In the UK, implicit in the fear of what the future may hold is a dystopian vision of the US system. We’re fearful of the astronomical fees that force parents to start saving for their children’s education from the day they’re born, and of the inaccessibility of higher education for the poorest. We’re fearful of the weakened autonomy and insidious militarization of US higher education and the increasing influence of both corporate and governmental influence on university life (Giroux, 2008). And we’re increasingly dubious about the long-term financial efficiency of the changes proposed by the UK government, as well as their effect on public life; the world university rankings that consistently highlight American dominance have been coming under scrutiny of late, with alternative interpretations emphasizing the negative effects of market competition on public universities and the poor performance of institutions outside the top 100 in the United States, alongside the relative strength of the UK system as a whole (Hotson, 2011a, [19] 2011b; [20] see also Marginson, 2006).

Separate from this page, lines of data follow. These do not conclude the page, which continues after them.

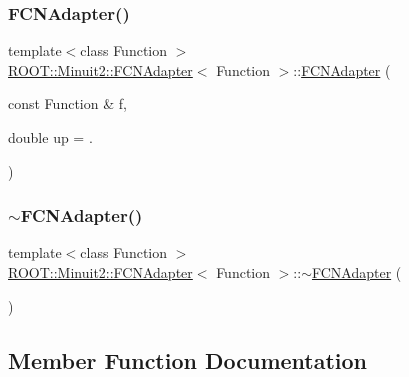 \subsubsection{\texorpdfstring{FCNAdapter()}{FCNAdapter()}\hspace{0.1cm}{\footnotesize\ttfamily [3/3]}}
{\footnotesize\ttfamily template$<$class Function $>$ \\
\mbox{\hyperlink{classROOT_1_1Minuit2_1_1FCNAdapter}{R\+O\+O\+T\+::\+Minuit2\+::\+F\+C\+N\+Adapter}}$<$ Function $>$\+::\mbox{\hyperlink{classROOT_1_1Minuit2_1_1FCNAdapter}{F\+C\+N\+Adapter}} (\begin{DoxyParamCaption}\item[{const Function \&}]{f,  }\item[{double}]{up = {.} }\end{DoxyParamCaption})\hspace{0.3cm}{\ttfamily [inline]}}

\mbox{\label{classROOT_1_1Minuit2_1_1FCNAdapter_a6d8b1c24b52ec333fca9cc854533a777}} 
\subsubsection{\texorpdfstring{$\sim$FCNAdapter()}{~FCNAdapter()}\hspace{0.1cm}{\footnotesize\ttfamily [3/3]}}
{\footnotesize\ttfamily template$<$class Function $>$ \\
\mbox{\hyperlink{classROOT_1_1Minuit2_1_1FCNAdapter}{R\+O\+O\+T\+::\+Minuit2\+::\+F\+C\+N\+Adapter}}$<$ Function $>$\+::$\sim$\mbox{\hyperlink{classROOT_1_1Minuit2_1_1FCNAdapter}{F\+C\+N\+Adapter}} (\begin{DoxyParamCaption}{ }\end{DoxyParamCaption})\hspace{0.3cm}{\ttfamily [inline]}}



\subsection{Member Function Documentation}
\mbox{\label{classROOT_1_1Minuit2_1_1FCNAdapter_a3d400764a6828594b68a00b905d450b2}}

Neoliberalism has been more entrenched in the United States than it has been in the UK and Europe, illustrated by the contrasting approaches to diverse policy areas. The US model of broadcasting, for instance, has from its inception in the 1920s been to package the audience as consumers for sale to advertisers, whereas the UK system was seen as a public good catered towards the education of citizens (Murdock, 1999). US jurisprudence sees the right to privacy as the protection of the individual from public (the state) not private (corporate) authority, and enforces that right through retrospective lawsuits rather than through regulatory agencies, individualizing privacy both in terms of how it is conceived and how it is regulated (Dawes, 2011). At the root of these contrasting approaches is a fundamental irreconcilability between understandings of “private” and “public,” and the relation between them, and a tendency to construct the dichotomy as an invariable relation between fixed entities.

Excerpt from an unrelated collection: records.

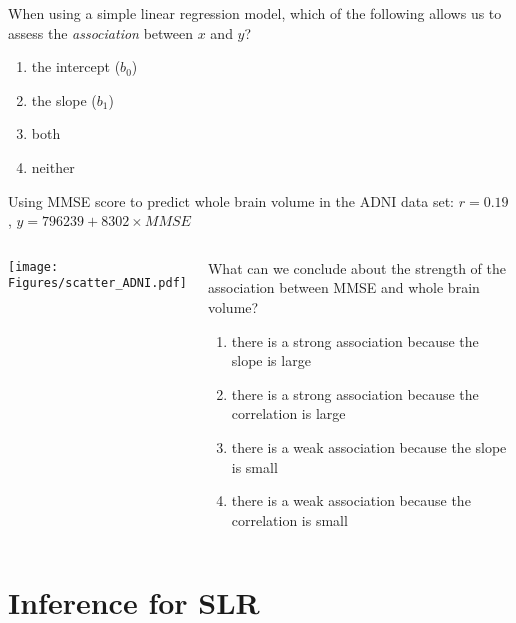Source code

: \begin{frame}
\begin{clicker}{When using a simple linear regression model, which of the following allows us to assess the \emph{association} between $x$ and $y$?}
\begin{enumerate}
    \item
    the intercept ($b_0$)
    \item
     the slope ($b_1$)
     \item
     both
     \item
     neither
\end{enumerate}
\end{clicker}
\end{frame}

\begin{frame}
Using MMSE score to predict whole brain volume in the ADNI data set: $r=0.19$, $\hat{y}=796239+8302\times MMSE$\\
\begin{columns}
\texttt{[image: Figures/scatter\_ADNI.pdf]}
\begin{clicker}{What can we conclude about the strength of the association between MMSE and whole brain volume?}
\begin{enumerate}
    \item
    there is a strong association because the slope is large
    \item
    there is a strong association because the correlation is large
    \item
    there is a weak association because the slope  is small
    \item
    there is a weak association because the correlation is small
\end{enumerate}
\end{clicker}
\end{columns}
\end{frame}

\section[Inference for SLR]{Inference for SLR}
\begin{frame}
\end{frame}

But the public-private dichotomy is more complex and interconnected than that. Although the ancient Greek distinction between public and private was clear-cut and the importance of maintaining that distinction emphasized, the long-term spread of private interests into the public domain associated with modernity, or what Arendt called the “rise of the social” (Arendt, 2003a), has meant that the days of ever distinguishing clearly between public and private spaces, institutions or information, are long behind us. The public has always been dependent on the private realm, and the confusingly named “public sphere” (Habermas, 1989) is a domain rooted in that private realm, occupying an abstract position between public and private, its function to hold public authority to account. And the two realms are increasingly protean and porous, the boundary between them shifting and blurring over time.

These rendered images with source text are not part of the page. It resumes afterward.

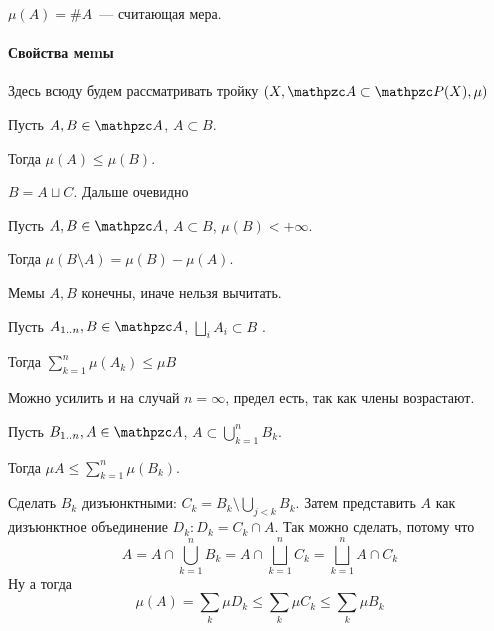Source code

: \documentclass[draft, timbord]{longnotes}
\begin{document}
\begin{exmp}\label{exmp:meas::meas::cnt}
  $\mu(A) = \# A$~--- считающая мера. 
\end{exmp}

\paragraph{Свойства меmы}

Здесь всюду будем рассматривать тройку $(X, \alg \subset \pset (X), \mu)$

\begin{prop}\label{prop:meas::meas::monot}
  Пусть $A,B \in \alg$, $A \subset B$. \par Тогда $\mu(A) \leqslant \mu(B)$.
\end{prop}
\begin{lproof}
  $B = A \sqcup C$. Дальше очевидно
\end{lproof}
\begin{prop}\label{prop:meas::meas::diff}
  Пусть $A,B \in \alg$, $A \subset B$, $\mu(B) < +\infty$.  \par 
  Тогда $ \mu(B\setminus A) = \mu(B) - \mu(A)$.
\end{prop}
Мемы $A,B$ конечны, иначе нельзя вычитать.
\begin{prop}\label{prop:meas::meas::enfmont}
  Пусть $A_{1 \intrng n}, B \in \alg$, $\bigsqcup_i A_i \subset B$ . \par
  Тогда $\displaystyle\sum_{k=1}^n \mu(A_k) \leqslant \mu B$
\end{prop}
\begin{rem}\label{rem:meas::meas::enfmont}
  Можно усилить и на случай $n = \infty$, предел есть, так как члены возрастают.
\end{rem}

\begin{prop}\label{prop:meas::meas::semiadd}
  Пусть $B_{1 \intrng n}, A \in \alg$, $A \subset \displaystyle \bigcup_{k=1}^n B_k$. \par
  Тогда $\displaystyle\mu A \leqslant \sum_{k=1}^n \mu(B_k)$.
\end{prop}
\begin{lproof}
  Сделать $B_k$ дизъюнктными: $C_k = B_k \setminus \bigcup_{j <k} B_k$. Затем представить $A$ как
  дизъюнктное объединение $D_k \colon D_k = C_k \cap A$. Так можно сделать, потому что
  \[
    A = A \cap \bigcup_{k=1}^n B_k = A \cap \bigsqcup_{k=1}^n C_k = \bigsqcup_{k=1}^n A \cap C_k
  \]
  Ну а тогда
  \[
    \mu (A) = \sum_k \mu D_k \leqslant \sum_k \mu C_k \leqslant \sum_k \mu B_k
  \]
\end{lproof}
\end{document}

As private interests have encroached upon public ones, the nature of those private interests has become synonymous with economic imperatives, while what is left of the public realm is reduced to a shadow of its former self. Neoliberalism works to dismiss the distinction between public and private, seeing everything as always-already private and always-already economic, identifying the common good with corporate interest and, thus, withering away the public realm and depoliticizing politics. We become consumers who only occasionally act in citizen-like (or student-like, or teacher-like) ways, depending on the situation; the character of our activities even then being a mixture of the economic and the more specific or contextual.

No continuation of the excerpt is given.